Funds approved for Reggies and daycare renovations

CSU approves nearly $225,000 in total for two projects

 

At a Nov. 14 Concordia Student Union (CSU) council meeting, council approved funding for two renovation projects.

A total of $8,500 will be allocated to ongoing renovations at Reggies Bar. The motion was introduced by finance coordinator John Hutton, who said the campus bar was in need of new upholstery for seating and new light fixtures, among other things.

“Because this is a place that students really enjoy and use a lot, I think it’s a good use of student space funds,” Hutton said. Renovation costs for student spaces are covered by the Student Space, Accessible Education and Legal Contingency (SSAELC) fund. The scope and timeline of these projects was not mentioned, and it was not specified what kind of disruption the renovations would cause for patrons. The campus bar previously underwent extensive renovations in the summer and fall of 2015.

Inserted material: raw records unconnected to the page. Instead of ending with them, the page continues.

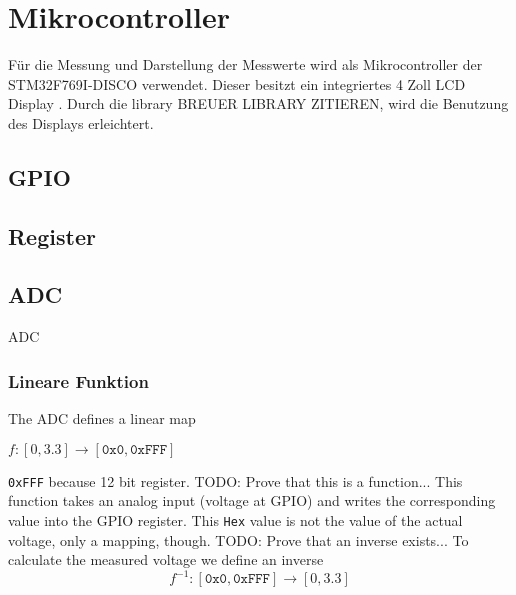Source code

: \section{Mikrocontroller}

Für die Messung und Darstellung der Messwerte wird als Mikrocontroller der STM32F769I-DISCO verwendet. \newline
Dieser besitzt ein integriertes 4 Zoll LCD Display \cite{MikroControllerDatasheet}.
Durch die library BREUER LIBRARY ZITIEREN, wird die Benutzung des Displays erleichtert.

\subsection{GPIO}


\subsection{Register}


\subsection{ADC}

ADC

\subsubsection{Lineare Funktion}
The ADC defines a linear map
\begin{center}
	$f: [0,3.3] \rightarrow [\texttt{0x0}, \texttt{0xFFF}]$
\end{center}
\texttt{0xFFF} because 12 bit register. \newline
TODO: Prove that this is a function... \newline
This function takes an analog input (voltage at GPIO) and writes the corresponding value into the GPIO register. \newline
This \texttt{Hex} value is not the value of the actual voltage, only a mapping, though.
TODO: Prove that an inverse exists... \newline
To calculate the measured voltage we define an inverse
$$
	f^{-1}: [\texttt{0x0}, \texttt{0xFFF}] \rightarrow [0, 3.3]
$$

Council also approved renovations for the new CSU daycare on Bishop St. The centre is in need of a more child-friendly outdoor area, according to CSU general coordinator Sophie Hough-Martin. The union will take about $216,000 from the SSAELC fund to build the new outdoor play centre.

“Right now, the outdoor play area is just a very not child-safe porch,” said Hough-Martin, who introduced the motion. She said new features will include plants, a play area with water jets, a security gate for the front entrance, and a larger fence between the daycare, the neighbouring library, and McKibbins Irish Pub. According to the motion, a contract with a private construction firm was approved by the nursery’s board of directors on Oct. 23. The contract then needed to be approved by council.